In spite of the razzing I had to endure, it was fun trying to make out the ingredients in the 13-bean soup ($3). Red beans, black beans, pintos, maybe both navy and Great Northern white beans; garbanzos, lentils and limas — maybe little limas and larger butter beans. Mary thought she saw a green bean go by. That’s about 11, call it a dozen if you count the corn. Whatever. It was one fine, hearty winter soup, and I’d order it again.

A grenade-shaped sphere of chocolate bomb cake ($6) from Desserts By Helen was indeed the bomb, and unsweet iced tea ($2.25) was strong and fine.

Breakfast for two was $29.68, and lunch came to $31.53, with 20 percent tips for friendly, attentive service coping well with the new-restaurant learning curve.

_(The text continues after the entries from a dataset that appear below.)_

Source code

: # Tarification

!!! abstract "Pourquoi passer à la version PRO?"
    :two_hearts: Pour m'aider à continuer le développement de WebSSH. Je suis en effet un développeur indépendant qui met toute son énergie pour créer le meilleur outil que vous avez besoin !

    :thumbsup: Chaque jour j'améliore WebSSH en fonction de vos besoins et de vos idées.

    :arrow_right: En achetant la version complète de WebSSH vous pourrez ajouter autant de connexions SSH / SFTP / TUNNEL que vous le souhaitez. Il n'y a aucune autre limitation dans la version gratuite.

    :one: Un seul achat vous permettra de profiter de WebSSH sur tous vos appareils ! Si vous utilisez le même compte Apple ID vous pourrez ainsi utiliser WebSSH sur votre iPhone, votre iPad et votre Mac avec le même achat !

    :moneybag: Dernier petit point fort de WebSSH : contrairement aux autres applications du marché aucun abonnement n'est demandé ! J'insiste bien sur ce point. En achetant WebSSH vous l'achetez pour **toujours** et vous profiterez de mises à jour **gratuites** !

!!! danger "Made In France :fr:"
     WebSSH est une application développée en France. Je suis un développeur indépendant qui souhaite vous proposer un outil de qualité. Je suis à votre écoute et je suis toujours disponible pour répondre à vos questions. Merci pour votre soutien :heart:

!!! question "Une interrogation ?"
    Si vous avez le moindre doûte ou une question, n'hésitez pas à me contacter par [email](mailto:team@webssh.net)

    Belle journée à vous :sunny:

Earth Friends Café & Coffee Bar
829 E. Market St. • 819-2758
facebook.com/EarthFriendsCafe
Rating: 89

For a good dinner time, dial 502
The inaugural “502 Restaurant Week” begins Friday and runs through March 3. Participating restaurants will offer a special three-course menu at $50.20 per couple or $50.20 per person, depending on the restaurant’s price level. (Tip and tax are extra, so don’t go cheap on the tip just because you got a deal.) What’s more, a portion of the proceeds will benefit Louisville’s Dare to Care Food Bank.

Check 502RestaurantWeek.com for the list of participating eateries, or download the 502 EAT app for your iPhone or Android. There may still be time for restaurateurs to sign on.